Maybe if they can analyze message traffic they can find who’s involved. There needs to be a crackdown, but a targeted one, not based on profiling but evidence.
I’d never heard of this before. That’s not an aspect of immigrant culture we want imported to Europe. If this turns out to be correct it needs cracking down on quickly and severely.
I had read about this during the Arab spring. I’m not sure that was what it was called; perhaps the name was Anglicized for the articles I read.
Re new technology/enabled by new technology:
I think I can honestly say that, despite (or perhaps because of) my long residence in the tech sector, I’ve never been one of those ever figured invention x or y or technological field z in general was ever going to bring about world peace, make your cats stop barfing on the rugs nor make everything perfect forever or what have you, whatever the pitch the investors or customers were given. Serious technophiles don’t so much amuse me as alarm me; it’s seems almost certain that anything that can do great things will also have the potential for really awful ones. Partly I assume this from lots of empirical results just like this one, partly it’s just picturing what might go wrong. The general synthesis of it all is: give arboreal apes any capability, they’ll also use it to be jerks in essentially the same old ways they ever did, but with new efficiency.
Moving it beyond mere pointless despair, however, the thing is: of late the real problem is, I think, the very pace of change makes it difficult for our social (including informal/customary, as well as legal, and government) structures to adapt quickly enough. So much of the history of networking technologies is, yes, people who couldn’t talk to each other before doing so. And a lot of it is people finding new ways to stay one jump ahead of the laws while ripping someone else off or intimidating or stalking someone they couldn’t before. People have been after the police for screwing this up, and I guess it’s fair to say they did, but I wonder if they weren’t every bit as overwhelmed, out of their depth, making bad decisions in part because they just had no template for this. Won’t do and has to be fixed, sure, but I’m not sure it’s just institutional sexism at work here, not taking women’s complaints seriously enough, but also that it is a somewhat new variant of an, admittedly, old phenomenon.

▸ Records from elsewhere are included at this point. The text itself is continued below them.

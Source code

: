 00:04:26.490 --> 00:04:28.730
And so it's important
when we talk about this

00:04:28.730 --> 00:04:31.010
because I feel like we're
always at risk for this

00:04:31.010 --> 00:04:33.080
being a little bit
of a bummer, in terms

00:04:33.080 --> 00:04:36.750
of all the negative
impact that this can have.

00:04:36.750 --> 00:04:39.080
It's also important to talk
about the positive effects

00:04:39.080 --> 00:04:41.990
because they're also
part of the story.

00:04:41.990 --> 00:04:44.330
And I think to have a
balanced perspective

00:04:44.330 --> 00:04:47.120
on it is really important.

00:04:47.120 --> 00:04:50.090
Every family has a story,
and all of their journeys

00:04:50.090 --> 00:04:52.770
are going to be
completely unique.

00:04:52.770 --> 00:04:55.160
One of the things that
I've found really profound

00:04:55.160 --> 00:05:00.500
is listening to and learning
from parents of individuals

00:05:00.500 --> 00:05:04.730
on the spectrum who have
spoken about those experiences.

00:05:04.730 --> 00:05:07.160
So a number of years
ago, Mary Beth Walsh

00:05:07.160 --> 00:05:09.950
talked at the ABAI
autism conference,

Apparently, we’re going to have to adapt.
I say also: I don’t think I’ve ever been real naive about the potentials of technology. What I have been concluding, loosely, of late, though, is I was always more than a bit wrong about how you fix such underlying problems as those leading to those attacks. Not so much in a formal sense (I’d always have said I didn’t think just ditching religion would necessarily get you far, so much as it was a probably helpful first step), but in a lot of the general, hazy assumptions around that. What really strikes me over the last few years from watching the bitter, nasty misogynists of the net especially, is: they do quite transcend religion, at least in their formal declaration. Lots of the assholes who harass women every bit as systematically (if usually more virtually) declare themselves atheists; ain’t like this is news to anyone here, I guess…

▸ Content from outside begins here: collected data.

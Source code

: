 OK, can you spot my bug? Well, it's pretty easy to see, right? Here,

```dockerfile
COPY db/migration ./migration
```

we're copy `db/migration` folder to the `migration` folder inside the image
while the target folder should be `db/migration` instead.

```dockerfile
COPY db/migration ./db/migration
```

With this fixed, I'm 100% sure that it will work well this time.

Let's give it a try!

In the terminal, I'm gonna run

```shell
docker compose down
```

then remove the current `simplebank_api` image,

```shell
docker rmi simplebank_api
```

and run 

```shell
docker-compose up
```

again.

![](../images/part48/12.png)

All of it not news, I guess, and see also probably necessary but not sufficient conditions. Old dogmas associated with religions are just one of a lot of things excusing and protecting the behaviours, the attitudes, the whole underlying gestalt is quite a weave. What’s especially saddening is watching these people essentially trying to use the tools that took apart the (more easily discarded) cosmologies essentially to defend exactly the same, twisted ethics those cosmologies had once been the justification for, twisting logic however they must to put the layers of the social pyramid right back where they always were again. But again, I guess, no surprise. People can accept the planet’s not the center of the universe; accepting the caste into which they were born isn’t exactly where it was always declared to be, especially if it was, also, apparently what everything was supposed to revolve around is a whole ‘nother level of painful, apparently.

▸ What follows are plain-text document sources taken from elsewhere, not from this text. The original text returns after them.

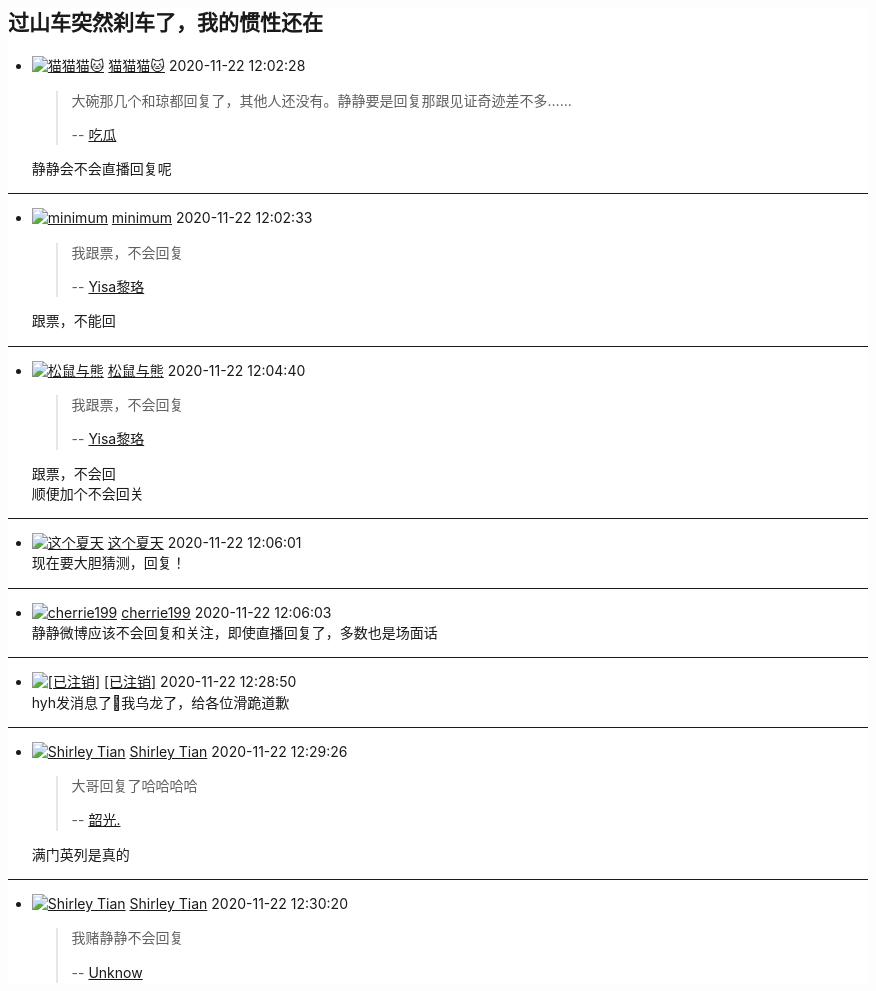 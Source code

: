   过山车突然刹车了，我的惯性还在  
---
* [![猫猫猫🐱](../../image/icon/u220406829-2.jpg)](https://www.douban.com/people/220406829/)    [猫猫猫🐱](https://www.douban.com/people/220406829/)    2020-11-22 12:02:28  
  >大碗那几个和琼都回复了，其他人还没有。静静要是回复那跟见证奇迹差不多……  
  >
  >-- [吃瓜](https://www.douban.com/people/219893584/)  
  
  静静会不会直播回复呢  
---
* [![minimum](../../image/icon/u218236166-1.jpg)](https://www.douban.com/people/218236166/)    [minimum](https://www.douban.com/people/218236166/)    2020-11-22 12:02:33  
  >我跟票，不会回复  
  >
  >-- [Yisa黎珞](https://www.douban.com/people/217273308/)  
  
  跟票，不能回  
---
* [![松鼠与熊](../../image/icon/u168667402-2.jpg)](https://www.douban.com/people/168667402/)    [松鼠与熊](https://www.douban.com/people/168667402/)    2020-11-22 12:04:40  
  >我跟票，不会回复  
  >
  >-- [Yisa黎珞](https://www.douban.com/people/217273308/)  
  
  跟票，不会回  
  顺便加个不会回关  
---
* [![这个夏天](../../image/icon/u220078242-2.jpg)](https://www.douban.com/people/220078242/)    [这个夏天](https://www.douban.com/people/220078242/)    2020-11-22 12:06:01  
  现在要大胆猜测，回复！  
---
* [![cherrie199](../../image/icon/u195510471-1.jpg)](https://www.douban.com/people/195510471/)    [cherrie199](https://www.douban.com/people/195510471/)    2020-11-22 12:06:03  
  静静微博应该不会回复和关注，即使直播回复了，多数也是场面话  
---
* [![[已注销]](../../image/icon/user_normal.jpg)](https://www.douban.com/people/219008874/)    [[已注销]](https://www.douban.com/people/219008874/)    2020-11-22 12:28:50  
  hyh发消息了🤣我乌龙了，给各位滑跪道歉  
---
* [![Shirley Tian](../../image/icon/u150047836-2.jpg)](https://www.douban.com/people/150047836/)    [Shirley Tian](https://www.douban.com/people/150047836/)    2020-11-22 12:29:26  
  >大哥回复了哈哈哈哈  
  >
  >-- [韶光.](https://www.douban.com/people/144946423/)  
  
  满门英列是真的  
---
* [![Shirley Tian](../../image/icon/u150047836-2.jpg)](https://www.douban.com/people/150047836/)    [Shirley Tian](https://www.douban.com/people/150047836/)    2020-11-22 12:30:20  
  >我赌静静不会回复  
  >
  >-- [Unknow](https://www.douban.com/people/219306324/)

This migration must be halted and then re-tooled
Canada is taking in ‘Syrian’ migrants, but certain conditions must be met. Our migrant plan forbids entry to young single males. NO young single males. Single females of pretty much any age are most welcome ( they are probably the most desperate of all) and young families with young children ( preferably with parents under 35). Special consideration will be given to the grandparents of these families who are still considered young enough to enter the workforce…ie under 55.
We can’t save Syria, Iraq or indeed the Middle East, but we can at least save some of the furniture.
I certainly recall, with horror, the reports and images of the attacks upon women in Tahrir Square. In the time since, has any investigation implicated the use of social media? My impression at the time was that the violence was a spontaneous expression of ‘sincerely held’ religious misogyny.
Are the Cologne/Hamburg attacks a spontaneous outburst, enabled by Twitter? Or a premeditated ‘event’ staged by some planner(s)?
I think, if I remember correctly, it seemed at the time that the attacks were in some sense co-ordinated – that it was as if everyone had all at once decided it was ok to attack women again, and that that implied some agreement or arrangement or similar. I think. Not sure.
Gemeinschaftlicher Taharrusch, Testgelände für Männerherrschaft und Allahkratie
Kollektives Frauenerniedrigen in der Neujahrsnacht 2016 am Kölner Dom und an vielen anderen Orten, deutschlandweit viele hundert nach Koran und Sunna sozialisierte junge Männer kesseln an insgesamt vielleicht 500 junge Frauen ein, drängen ihre gegebenenfalls vorhandenen männlichen Begleiter ab, greifen den weiblichen Opfern an Busen und Genital, gelangen vielfach mit dem Finger in alle Körperöffnungen, es kommt zu einigen Vergewaltigungen. Dabei sorgt der Mob dafür, dass die Opfer alleine oder zu zweit bleiben, seltener sind drei oder vier junge Frauen von beispielsweise 20 oder 30 Tätern umstellt. Etlichen der Opfer werden Mobiltelephon und Geldbörse entwendet, doch geht es offensichtlich weniger um den Diebstahl als um das Frauenentwürdigen. Politik und Presse bemühen sich sehr, Kontext und Kausalität von Islam und kollektivem Taharrusch (Taharrusch dschama’i) zu verschleiern. Von Jacques Auvergne.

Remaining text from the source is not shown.